Chinese Ambassador to Britain Liu Xiaoming speaks during a forum themed "40 Years on: China and the World" in London, Britain, on Sept. 13, 2018. (Xinhua/Stephen Chung)
LONDON, Sept. 21 (Xinhua) -- Chinese Ambassador to Britain Liu Xiaoming has said that the freedom of navigation in the South China Sea has never been a problem, warning that no one should underestimate China's determination to uphold peace and stability in the region.
Liu made the remarks Wednesday at the annual Commonwealth Diplomats Induction Program. His remarks came weeks after Britain's HMS Albion-class landing platform dock entered China's territorial sea of the Xisha Qundao (the Xisha Islands) without the Chinese government's approval. The Chinese navy identified and verified the British warship in accordance with law and warned and expelled it.

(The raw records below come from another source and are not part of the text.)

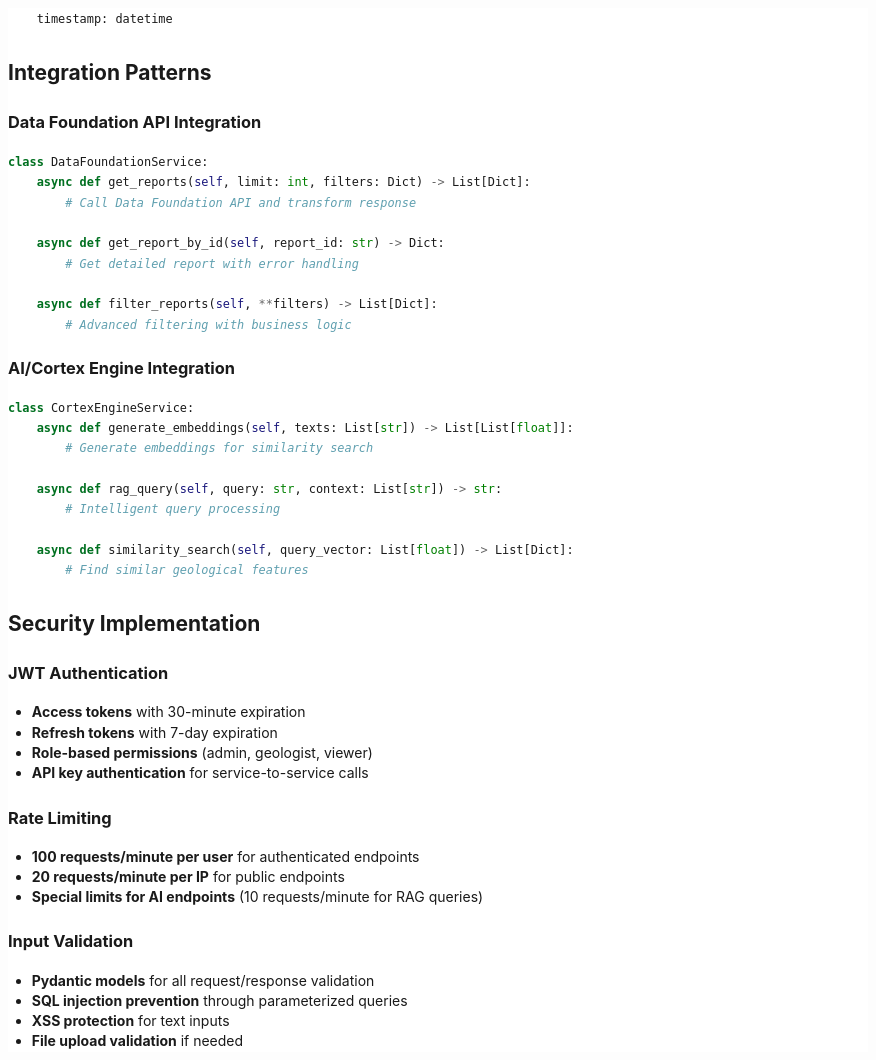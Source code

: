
 ```python
    timestamp: datetime
```

## Integration Patterns

### Data Foundation API Integration

```python
class DataFoundationService:
    async def get_reports(self, limit: int, filters: Dict) -> List[Dict]:
        # Call Data Foundation API and transform response

    async def get_report_by_id(self, report_id: str) -> Dict:
        # Get detailed report with error handling

    async def filter_reports(self, **filters) -> List[Dict]:
        # Advanced filtering with business logic
```

### AI/Cortex Engine Integration

```python
class CortexEngineService:
    async def generate_embeddings(self, texts: List[str]) -> List[List[float]]:
        # Generate embeddings for similarity search

    async def rag_query(self, query: str, context: List[str]) -> str:
        # Intelligent query processing

    async def similarity_search(self, query_vector: List[float]) -> List[Dict]:
        # Find similar geological features
```

## Security Implementation

### JWT Authentication

-   **Access tokens** with 30-minute expiration
-   **Refresh tokens** with 7-day expiration
-   **Role-based permissions** (admin, geologist, viewer)
-   **API key authentication** for service-to-service calls

### Rate Limiting

-   **100 requests/minute per user** for authenticated endpoints
-   **20 requests/minute per IP** for public endpoints
-   **Special limits for AI endpoints** (10 requests/minute for RAG queries)

### Input Validation

-   **Pydantic models** for all request/response validation
-   **SQL injection prevention** through parameterized queries
-   **XSS protection** for text inputs
-   **File upload validation** if needed
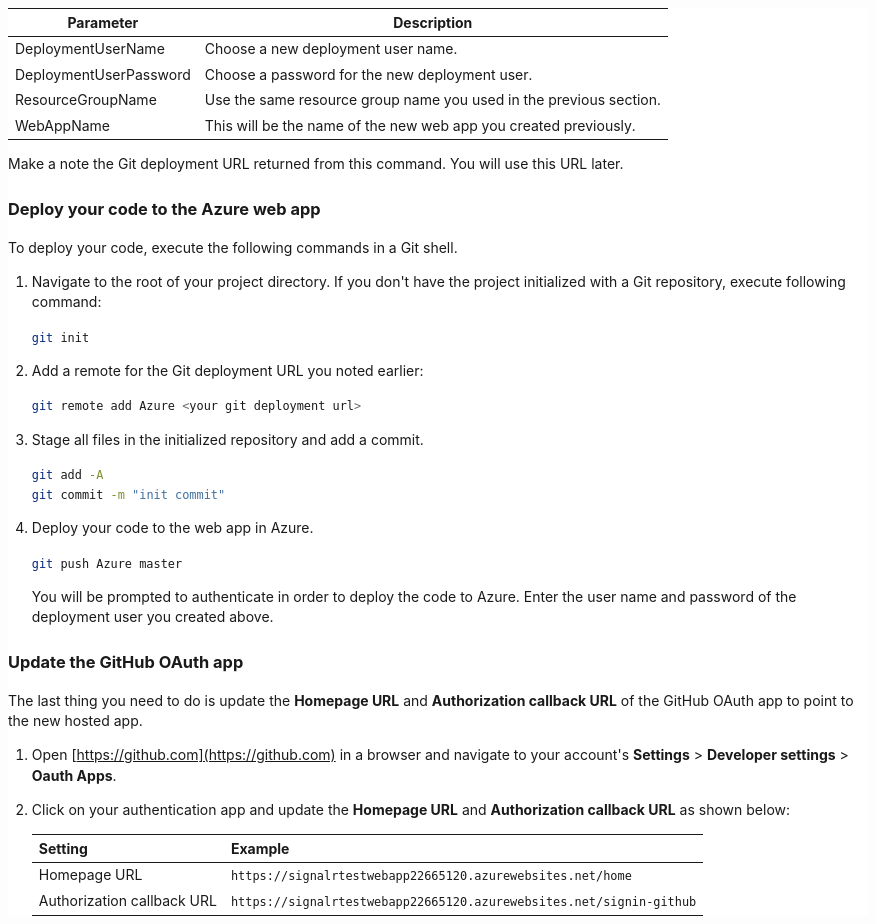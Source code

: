 | Parameter | Description |
| -------------------- | --------------- |
| DeploymentUserName | Choose a new deployment user name. |
| DeploymentUserPassword | Choose a password for the new deployment user. |
| ResourceGroupName | Use the same resource group name you used in the previous section. |
| WebAppName | This will be the name of the new web app you created previously. |

Make a note the Git deployment URL returned from this command. You will use this URL later.

### Deploy your code to the Azure web app

To deploy your code, execute the following commands in a Git shell.

1. Navigate to the root of your project directory. If you don't have the project initialized with a Git repository, execute following command:

    ```bash
    git init
    ```

2. Add a remote for the Git deployment URL you noted earlier:

    ```bash
    git remote add Azure <your git deployment url>
    ```

3. Stage all files in the initialized repository and add a commit.

    ```bash
    git add -A
    git commit -m "init commit"
    ```

4. Deploy your code to the web app in Azure.

    ```bash
    git push Azure master
    ```

    You will be prompted to authenticate in order to deploy the code to Azure. Enter the user name and password of the deployment user you created above.

### Update the GitHub OAuth app

The last thing you need to do is update the **Homepage URL** and **Authorization callback URL** of the GitHub OAuth app to point to the new hosted app.

1. Open [https://github.com](https://github.com) in a browser and navigate to your account's **Settings** > **Developer settings** > **Oauth Apps**.

2. Click on your authentication app and update the **Homepage URL** and **Authorization callback URL** as shown below:

    | Setting | Example |
    | ------- | ------- |
    | Homepage URL | `https://signalrtestwebapp22665120.azurewebsites.net/home` |
    | Authorization callback URL | `https://signalrtestwebapp22665120.azurewebsites.net/signin-github` |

The ambassador said that thanks to the concerted efforts of China and countries of the Association of Southeast Asian Nations (ASEAN), the situation in the South China Sea has been improving.
"Relevant parties have returned to the right track of addressing disputes through negotiation and consultation," he said. "Relations between China and relevant countries have been sound and stable."
Liu stressed that countries in the region have the confidence, capability and wisdom to deal with the South China Sea issue properly and achieve enduring stability, development and prosperity.
"Yet to everyone's confusion, some big countries outside the region did not seem to appreciate the peace and tranquility in the South China Sea," he said. "They sent warships and aircraft all the way to the South China Sea to create trouble."
The senior diplomat said that under the excuse of so-called "freedom of navigation," these countries ignored the vast sea lane and chose to sail into the adjacent waters of China's islands and reefs to show off their military might.
"This was a serious infringement" of China's sovereignty, he said. "It threatened China's security and put regional peace and stability in jeopardy."
Liu stressed that China has all along respected and upheld the freedom of navigation and over-flight in the South China Sea in accordance with international law, including the United Nations Convention on the Law of the Sea.
"Freedom of navigation is not a license to do whatever one wishes," he said, noting that freedom of navigation is not freedom to invade other countries' territorial waters and infringe upon other countries' sovereignty.
"Such 'freedom' must be stopped," Liu noted. "Otherwise the South China Sea will never be tranquil."
He said that no one should underestimate China's will to safeguard its national sovereignty, security and development interests and no one should underestimate China's determination to uphold peace and stability in the South China Sea.